A finales del siglo XIX, desde esa misma perspectiva, se planteó que los indígenas eran, esencialmente, “brazos” para el trabajo; para que se completara el cuadro de riqueza que suponía el cultivo del café para la nación. Bajo esta lógica se argumentó que era justo disponer de ellos y de sus tierras para el avance de la civilización y el progreso de Guatemala. Quienes no se sometieran a su forma de pensar serían considerados como la rémora del avance nacional y por ello, culpables del castigo que sufrirían.
Tales discursos justificaron, a su vez, un modelo económico materializado en las grandes fincas dedicadas a los monocultivos, como las figuras jurídicas que dieron pie al desplazamiento y el despojo de las poblaciones, mediante las cuales se aseguró la demanda de trabajadores requerida en la boca costa cafetalera. De tal cuenta, se promulgó una serie de reglamentos y decretos, como el de la vagancia y el batallón de zapadores que fueron el pivote de los trabajos forzados a que fueron sometidos los indígenas hasta los años cuarenta del siglo XX. En suma, en ese período fueron clave discursos políticos y normas jurídicas para garantizar el peculiar desarrollo del capitalismo finquero que ha favorecido a la oligarquía criolla guatemalteca desde hace más de cien años.
Hoy, con los discursos sobre el desarrollo minero sucede lo mismo. De nuevo, los poderosos colonialistas, que cuentan con dinero, medios de comunicación masiva, armas y con el Estado a su disposición, culpabilizan a las poblaciones indígenas y campesinas de los abusos que se cometen en su contra.

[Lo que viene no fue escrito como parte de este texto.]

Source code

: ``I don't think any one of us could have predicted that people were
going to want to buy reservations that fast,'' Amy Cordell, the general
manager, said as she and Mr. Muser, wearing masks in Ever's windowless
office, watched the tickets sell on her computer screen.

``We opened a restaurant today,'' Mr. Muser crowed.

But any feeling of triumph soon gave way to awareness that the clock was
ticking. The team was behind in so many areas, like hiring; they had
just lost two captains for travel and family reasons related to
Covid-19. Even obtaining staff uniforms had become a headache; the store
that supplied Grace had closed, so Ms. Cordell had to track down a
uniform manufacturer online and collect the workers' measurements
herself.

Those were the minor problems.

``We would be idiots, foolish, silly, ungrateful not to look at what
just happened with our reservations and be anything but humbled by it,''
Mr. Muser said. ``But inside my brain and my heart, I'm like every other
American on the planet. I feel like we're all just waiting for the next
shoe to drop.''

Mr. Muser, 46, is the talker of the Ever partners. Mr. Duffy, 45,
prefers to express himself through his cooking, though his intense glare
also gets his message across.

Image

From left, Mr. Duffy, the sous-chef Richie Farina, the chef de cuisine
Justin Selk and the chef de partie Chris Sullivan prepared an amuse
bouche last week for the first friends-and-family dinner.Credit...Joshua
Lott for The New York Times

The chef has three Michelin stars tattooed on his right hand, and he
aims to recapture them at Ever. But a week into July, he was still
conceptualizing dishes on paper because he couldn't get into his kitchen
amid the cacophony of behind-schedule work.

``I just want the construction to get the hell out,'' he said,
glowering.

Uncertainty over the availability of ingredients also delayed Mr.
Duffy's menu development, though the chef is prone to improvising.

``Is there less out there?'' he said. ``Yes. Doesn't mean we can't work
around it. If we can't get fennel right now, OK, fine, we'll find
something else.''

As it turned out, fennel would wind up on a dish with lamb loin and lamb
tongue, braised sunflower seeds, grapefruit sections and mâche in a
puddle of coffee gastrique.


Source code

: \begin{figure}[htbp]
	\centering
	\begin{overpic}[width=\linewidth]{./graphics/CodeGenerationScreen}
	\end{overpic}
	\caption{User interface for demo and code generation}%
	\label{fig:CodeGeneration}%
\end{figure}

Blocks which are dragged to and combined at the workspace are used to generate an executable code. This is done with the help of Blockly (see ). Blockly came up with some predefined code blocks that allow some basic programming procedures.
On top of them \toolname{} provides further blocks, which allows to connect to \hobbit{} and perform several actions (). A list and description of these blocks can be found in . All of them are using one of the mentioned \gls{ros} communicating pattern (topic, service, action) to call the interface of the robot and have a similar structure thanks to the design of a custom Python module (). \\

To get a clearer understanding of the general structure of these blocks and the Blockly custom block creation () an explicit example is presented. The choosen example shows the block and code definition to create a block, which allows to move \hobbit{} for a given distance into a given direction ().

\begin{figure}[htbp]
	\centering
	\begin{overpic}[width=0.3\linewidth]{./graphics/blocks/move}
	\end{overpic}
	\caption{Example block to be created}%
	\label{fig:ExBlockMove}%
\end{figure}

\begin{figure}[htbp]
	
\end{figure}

Dicen que los indígenas y campesinos deben contribuir al avance y el desarrollo del país cediendo sus territorios a las corporaciones nacionales y transnacionales que están introduciendo la minería, nuevos monocultivos e hidroeléctricas. Y cuando se oponen, son catalogados como terroristas, con el evidente riesgo de que la violencia recaiga sobre ellos.
Puede afirmarse que la situación actual no es muy distinta de la del siglo XVI. Individuos como Silvia Gereda, Pedro Trujillo y Humberto Preti culpabilizan a las poblaciones de los abusos que se cometen (o que se puedan cometer) en su contra. Además de acusarlos de terroristas y desestabilizadores, dicen que estas poblaciones son retrógradas, que se oponen al desarrollo que traerán a la nación las corporaciones nacionales y extranjeras.
No puede uno dejar de preguntarse: ¿qué pasa con el derecho de los pueblos a decidir el modo de vida que quieren tener? ¿Por qué el modelo capitalista basado en el extractivismo y la depredación debe ser el único, el más justo, desarrollado y civilizado? ¿Están creando nuevas condiciones para desplegar otros dispositivos de violencia “justa”? ¿Justa para quién? ¿Para ellos, sus patrones y sus intereses?
Por la asesoría técnica y jurídica que dan a las organizaciones, el trabajo que realizan instancias como el Mecanismo de los Pueblos Indígenas Oxlajuj Tz´ikin es de suma importancia. Apoyar a organizaciones indígenas y campesinas que luchan contra esas lógicas no es apoyar terroristas. Más aún, oponerse a la organización social de indígenas y campesinos calificándola de desestabilizadora y amenazante, no es más que el remanente de un pasado racista, autoritario, violento y abusivo.
Esta columna fue originalmente presentada como el editorial del Noticiero Maya Ka`t de la FGER, el 21 de marzo del 2012.